▶ **Work request**: Which lines of the entries below run from the one holding "Then the Java" to the one holding "### 5.3.2. 用户自定义类加载器执行的加载", inclusive? Set down exactly those lines and no others.

(Recorded data)
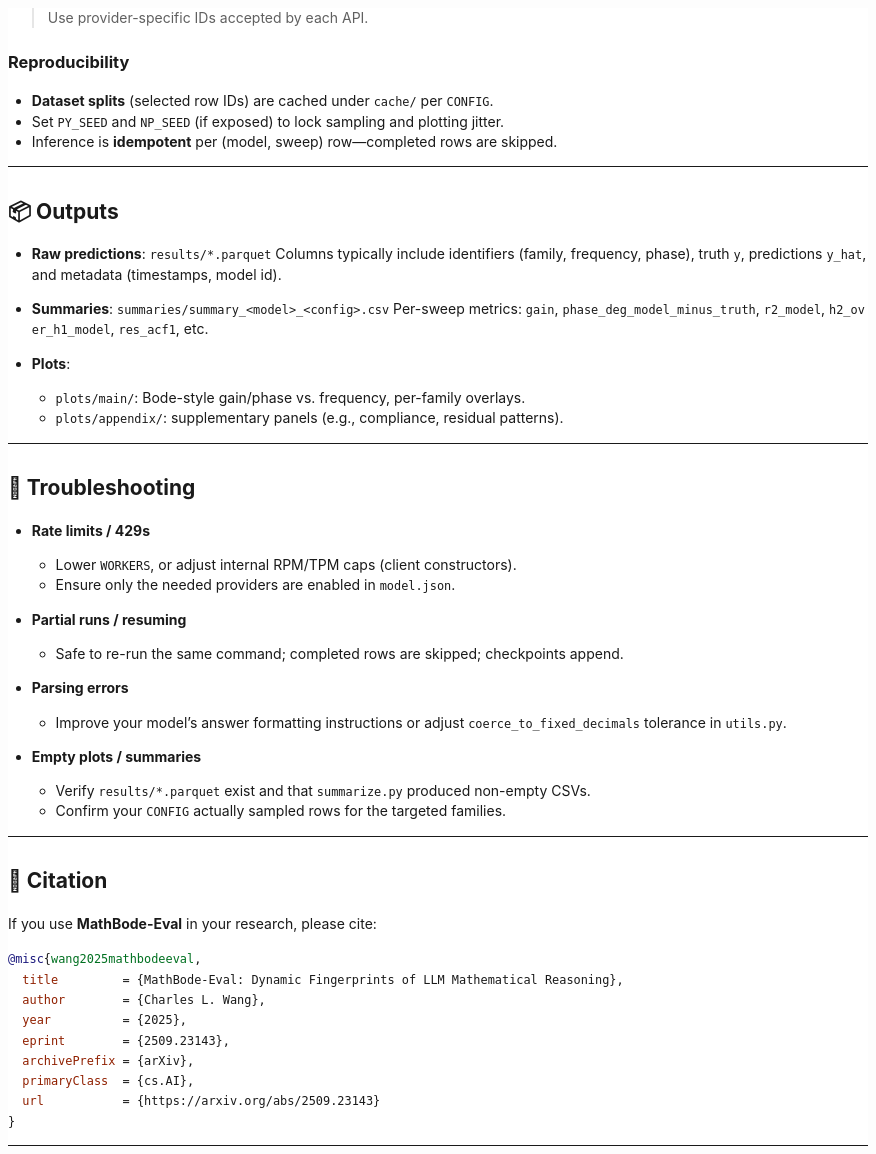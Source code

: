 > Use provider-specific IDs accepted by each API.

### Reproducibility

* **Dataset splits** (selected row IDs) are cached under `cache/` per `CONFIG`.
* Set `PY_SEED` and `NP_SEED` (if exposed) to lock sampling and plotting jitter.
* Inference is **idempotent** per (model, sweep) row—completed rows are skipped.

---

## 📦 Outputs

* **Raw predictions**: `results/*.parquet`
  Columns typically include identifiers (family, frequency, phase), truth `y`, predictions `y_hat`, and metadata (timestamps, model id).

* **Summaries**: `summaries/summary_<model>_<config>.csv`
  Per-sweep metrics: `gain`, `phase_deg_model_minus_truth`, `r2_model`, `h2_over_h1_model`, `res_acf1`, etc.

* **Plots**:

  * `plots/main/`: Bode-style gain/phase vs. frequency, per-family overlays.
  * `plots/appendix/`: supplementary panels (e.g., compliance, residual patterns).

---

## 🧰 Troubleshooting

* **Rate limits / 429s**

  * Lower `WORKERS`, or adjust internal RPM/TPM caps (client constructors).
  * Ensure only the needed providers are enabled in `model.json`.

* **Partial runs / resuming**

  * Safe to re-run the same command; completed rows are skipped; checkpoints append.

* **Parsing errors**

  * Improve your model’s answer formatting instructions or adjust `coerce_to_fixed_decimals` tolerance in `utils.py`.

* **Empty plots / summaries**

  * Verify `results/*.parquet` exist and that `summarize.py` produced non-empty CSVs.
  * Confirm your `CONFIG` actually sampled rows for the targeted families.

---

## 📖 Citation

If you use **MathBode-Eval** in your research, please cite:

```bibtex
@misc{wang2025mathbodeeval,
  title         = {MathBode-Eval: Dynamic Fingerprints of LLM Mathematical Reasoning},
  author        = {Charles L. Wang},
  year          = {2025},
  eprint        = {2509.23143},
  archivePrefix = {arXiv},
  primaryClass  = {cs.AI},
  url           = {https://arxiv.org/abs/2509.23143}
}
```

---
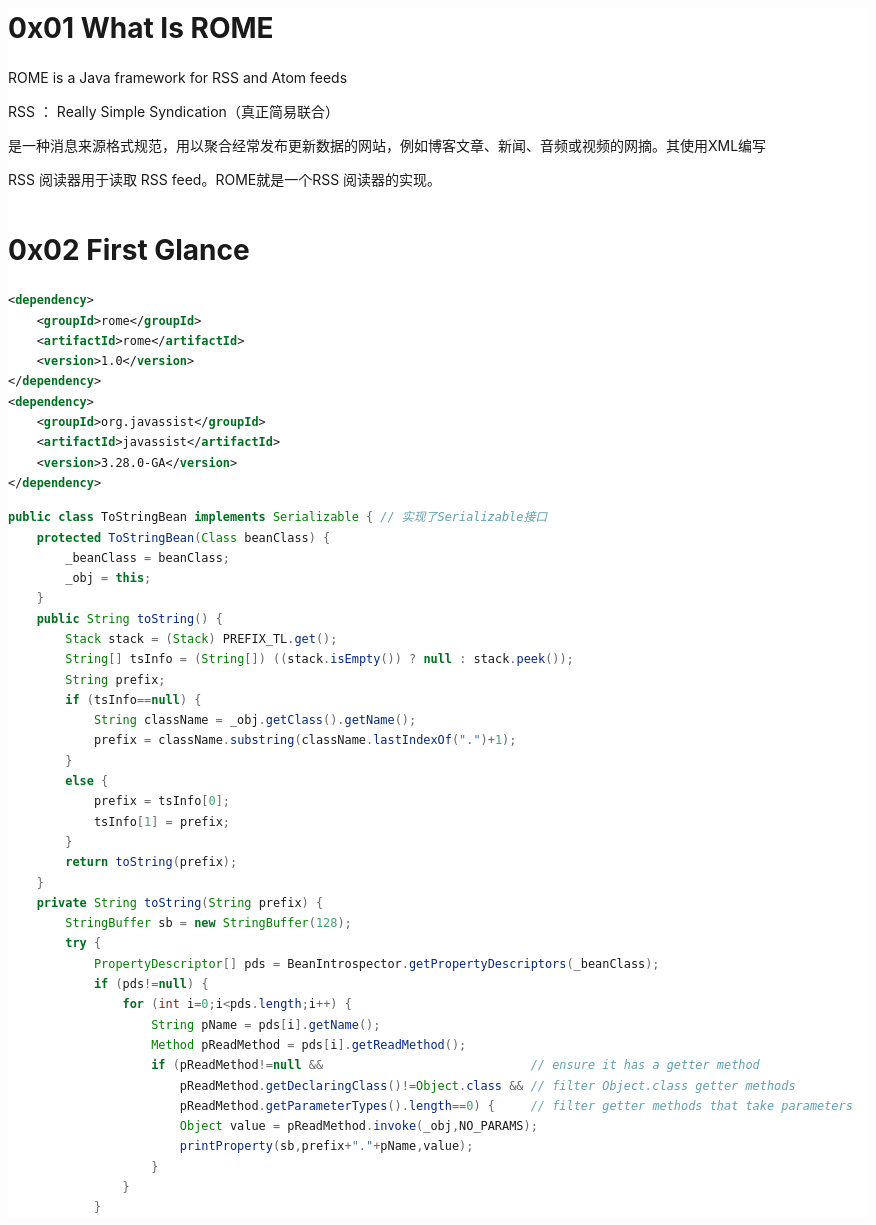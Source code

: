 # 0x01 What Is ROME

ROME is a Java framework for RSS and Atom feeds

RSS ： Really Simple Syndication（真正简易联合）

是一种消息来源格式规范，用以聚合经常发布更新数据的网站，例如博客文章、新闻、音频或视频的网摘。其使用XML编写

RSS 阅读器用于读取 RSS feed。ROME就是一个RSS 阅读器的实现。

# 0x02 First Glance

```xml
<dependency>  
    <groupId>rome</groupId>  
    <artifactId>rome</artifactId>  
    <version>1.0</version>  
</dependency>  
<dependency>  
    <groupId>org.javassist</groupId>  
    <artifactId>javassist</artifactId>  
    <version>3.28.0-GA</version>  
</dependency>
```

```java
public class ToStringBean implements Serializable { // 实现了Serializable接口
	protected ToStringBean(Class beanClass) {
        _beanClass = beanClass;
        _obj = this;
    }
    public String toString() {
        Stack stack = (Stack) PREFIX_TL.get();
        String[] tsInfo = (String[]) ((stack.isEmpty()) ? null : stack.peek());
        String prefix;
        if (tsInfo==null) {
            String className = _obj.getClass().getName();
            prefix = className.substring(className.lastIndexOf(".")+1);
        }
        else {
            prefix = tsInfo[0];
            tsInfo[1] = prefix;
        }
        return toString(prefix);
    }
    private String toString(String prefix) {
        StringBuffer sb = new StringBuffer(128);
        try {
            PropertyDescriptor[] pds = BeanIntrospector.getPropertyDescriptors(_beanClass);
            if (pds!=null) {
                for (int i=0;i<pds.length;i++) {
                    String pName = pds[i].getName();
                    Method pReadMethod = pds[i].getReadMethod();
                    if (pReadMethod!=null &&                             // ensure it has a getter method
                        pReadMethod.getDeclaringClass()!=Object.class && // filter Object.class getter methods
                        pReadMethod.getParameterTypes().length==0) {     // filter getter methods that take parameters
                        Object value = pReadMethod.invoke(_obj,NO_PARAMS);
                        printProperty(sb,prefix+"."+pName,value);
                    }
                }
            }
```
--
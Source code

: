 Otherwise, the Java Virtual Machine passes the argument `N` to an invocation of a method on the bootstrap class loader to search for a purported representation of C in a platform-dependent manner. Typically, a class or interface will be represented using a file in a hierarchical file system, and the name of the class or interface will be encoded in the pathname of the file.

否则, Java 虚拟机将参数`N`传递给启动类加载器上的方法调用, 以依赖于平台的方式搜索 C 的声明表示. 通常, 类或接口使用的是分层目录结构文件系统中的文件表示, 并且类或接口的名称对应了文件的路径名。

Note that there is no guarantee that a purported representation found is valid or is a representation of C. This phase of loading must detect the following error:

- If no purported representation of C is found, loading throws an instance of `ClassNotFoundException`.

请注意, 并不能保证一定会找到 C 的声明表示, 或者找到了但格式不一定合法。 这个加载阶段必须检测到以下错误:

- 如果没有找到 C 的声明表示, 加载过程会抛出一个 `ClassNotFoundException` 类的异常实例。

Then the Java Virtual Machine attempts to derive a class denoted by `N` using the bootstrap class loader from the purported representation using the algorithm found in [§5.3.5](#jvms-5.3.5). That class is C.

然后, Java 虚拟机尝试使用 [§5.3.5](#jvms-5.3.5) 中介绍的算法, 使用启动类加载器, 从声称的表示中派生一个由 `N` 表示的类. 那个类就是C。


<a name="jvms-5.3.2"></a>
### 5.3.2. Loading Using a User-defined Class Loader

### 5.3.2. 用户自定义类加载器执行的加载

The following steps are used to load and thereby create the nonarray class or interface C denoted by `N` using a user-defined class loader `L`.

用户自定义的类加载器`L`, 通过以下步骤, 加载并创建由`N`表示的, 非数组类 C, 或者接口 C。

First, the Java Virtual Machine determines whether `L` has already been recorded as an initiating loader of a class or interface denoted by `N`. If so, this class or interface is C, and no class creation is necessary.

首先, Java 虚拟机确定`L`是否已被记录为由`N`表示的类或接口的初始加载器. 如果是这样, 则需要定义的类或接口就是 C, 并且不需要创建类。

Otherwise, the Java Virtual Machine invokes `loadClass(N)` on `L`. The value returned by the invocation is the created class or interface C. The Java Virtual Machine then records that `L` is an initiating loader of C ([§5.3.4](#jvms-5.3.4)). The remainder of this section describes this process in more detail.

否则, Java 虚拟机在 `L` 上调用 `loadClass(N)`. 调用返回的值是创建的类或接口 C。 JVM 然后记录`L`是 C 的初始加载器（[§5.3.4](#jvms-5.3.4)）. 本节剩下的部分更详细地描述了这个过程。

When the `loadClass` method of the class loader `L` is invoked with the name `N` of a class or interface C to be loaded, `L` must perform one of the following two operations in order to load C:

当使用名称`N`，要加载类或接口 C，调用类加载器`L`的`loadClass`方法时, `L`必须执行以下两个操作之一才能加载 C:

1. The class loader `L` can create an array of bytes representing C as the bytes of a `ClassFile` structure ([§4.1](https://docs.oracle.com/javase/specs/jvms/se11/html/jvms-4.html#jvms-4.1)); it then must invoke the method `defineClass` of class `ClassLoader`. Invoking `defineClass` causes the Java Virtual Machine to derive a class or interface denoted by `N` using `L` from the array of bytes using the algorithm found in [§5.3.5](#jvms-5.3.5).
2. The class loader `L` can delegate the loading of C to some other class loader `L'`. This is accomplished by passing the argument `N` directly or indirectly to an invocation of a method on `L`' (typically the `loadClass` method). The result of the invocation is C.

▶ **Answer space**:
Then the Java Virtual Machine attempts to derive a class denoted by `N` using the bootstrap class loader from the purported representation using the algorithm found in [§5.3.5](#jvms-5.3.5). That class is C.

然后, Java 虚拟机尝试使用 [§5.3.5](#jvms-5.3.5) 中介绍的算法, 使用启动类加载器, 从声称的表示中派生一个由 `N` 表示的类. 那个类就是C。


<a name="jvms-5.3.2"></a>
### 5.3.2. Loading Using a User-defined Class Loader

### 5.3.2. 用户自定义类加载器执行的加载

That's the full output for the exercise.